Pode revelar alguma descoberta obtida com esse trabalho?

González Muitos pensam que o desenvolvimento da cibercultura está relacionado ao desenvolvimento da internet. Mas, após anos de estudos, chegamos à conclusão de que são totalmente opostos. Ao desenvolver-se em sociedades autossuficientes, organizadas e que produzem seus próprios sistemas de comunicação, a cibercultura propõe a criação de uma estrutura única e coletiva de interpretação dos objetos. Já a internet propõe exatamente o contrário. Ou seja, a interpretação é altamente individualista: você na "sua" casa, no "seu" computador, diante do "seu" monitor, criando "suas" próprias percepções a respeito de "suas" próprias pesquisas. Enfim, a cibercultura se apropria das tecnologias que, supostamente, foram desenhadas para operar individualmente, para desenvolver uma comunidade "coletivamente".

A cada dia, os novos meios de comunicação distanciam ainda mais as pessoas. Existe a possibilidade disso se agravar nas próximas décadas?

González Gostaria muito de poder responder a essa pergunta, mas só o tempo dirá. Certamente todos somos cúmplices do que nos acontece hoje.

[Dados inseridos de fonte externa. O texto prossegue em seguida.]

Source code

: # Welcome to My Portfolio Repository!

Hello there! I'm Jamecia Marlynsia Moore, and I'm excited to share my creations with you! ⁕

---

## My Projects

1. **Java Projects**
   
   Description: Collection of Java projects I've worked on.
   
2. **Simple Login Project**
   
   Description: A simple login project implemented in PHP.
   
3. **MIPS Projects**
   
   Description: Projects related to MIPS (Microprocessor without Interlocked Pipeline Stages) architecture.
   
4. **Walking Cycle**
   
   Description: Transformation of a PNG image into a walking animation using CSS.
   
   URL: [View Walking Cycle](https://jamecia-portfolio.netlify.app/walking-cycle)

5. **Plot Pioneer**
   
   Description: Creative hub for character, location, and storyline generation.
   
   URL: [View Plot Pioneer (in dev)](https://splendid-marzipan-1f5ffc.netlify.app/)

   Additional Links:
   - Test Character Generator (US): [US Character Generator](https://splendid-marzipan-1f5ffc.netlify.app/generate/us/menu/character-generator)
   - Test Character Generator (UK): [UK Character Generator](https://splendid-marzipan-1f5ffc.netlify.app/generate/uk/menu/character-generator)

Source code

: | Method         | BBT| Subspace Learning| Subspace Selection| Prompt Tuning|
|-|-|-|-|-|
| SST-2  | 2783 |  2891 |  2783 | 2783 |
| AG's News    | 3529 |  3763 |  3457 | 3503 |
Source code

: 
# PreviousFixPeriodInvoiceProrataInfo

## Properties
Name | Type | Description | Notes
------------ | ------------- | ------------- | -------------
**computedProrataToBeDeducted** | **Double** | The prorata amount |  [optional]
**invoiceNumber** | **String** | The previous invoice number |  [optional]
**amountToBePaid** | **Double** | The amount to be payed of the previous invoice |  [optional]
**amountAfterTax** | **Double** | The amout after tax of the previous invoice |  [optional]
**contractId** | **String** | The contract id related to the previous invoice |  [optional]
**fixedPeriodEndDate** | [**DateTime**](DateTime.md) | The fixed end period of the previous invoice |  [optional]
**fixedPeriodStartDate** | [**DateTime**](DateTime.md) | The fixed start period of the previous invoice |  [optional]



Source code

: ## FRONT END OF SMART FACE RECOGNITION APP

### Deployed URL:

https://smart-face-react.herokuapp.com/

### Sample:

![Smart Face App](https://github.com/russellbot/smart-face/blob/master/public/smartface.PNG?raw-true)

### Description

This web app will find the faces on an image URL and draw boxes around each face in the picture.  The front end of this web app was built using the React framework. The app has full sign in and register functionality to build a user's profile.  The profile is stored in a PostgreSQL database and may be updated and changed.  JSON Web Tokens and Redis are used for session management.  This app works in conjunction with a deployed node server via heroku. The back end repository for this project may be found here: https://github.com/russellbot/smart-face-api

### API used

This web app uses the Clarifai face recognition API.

E se hoje somos massacrados pelos meios de comunicação, a culpa também é nossa, por não percebermos o que não percebemos. Para que fique mais claro, vou usar meus óculos como exemplo. Eles (óculos) têm lentes alaranjadas e estão sujos. Quando tiro-os do rosto, vejo o dia mais claro e mais limpo. Quando volto a usá-los, vejo o mesmo dia mais alaranjado, com tons de marrom e pequenos detritos, que podem me sugerir que o céu está sujo. Enfim, caso eu não tire os óculos nem para dormir, precisarei que outra pessoa me diga e me mostre o que eu não estava percebendo: que o céu estava azul e limpo. E esse papel de avisar o que não estamos percebendo é do cientista. Ao menos, deveria ser.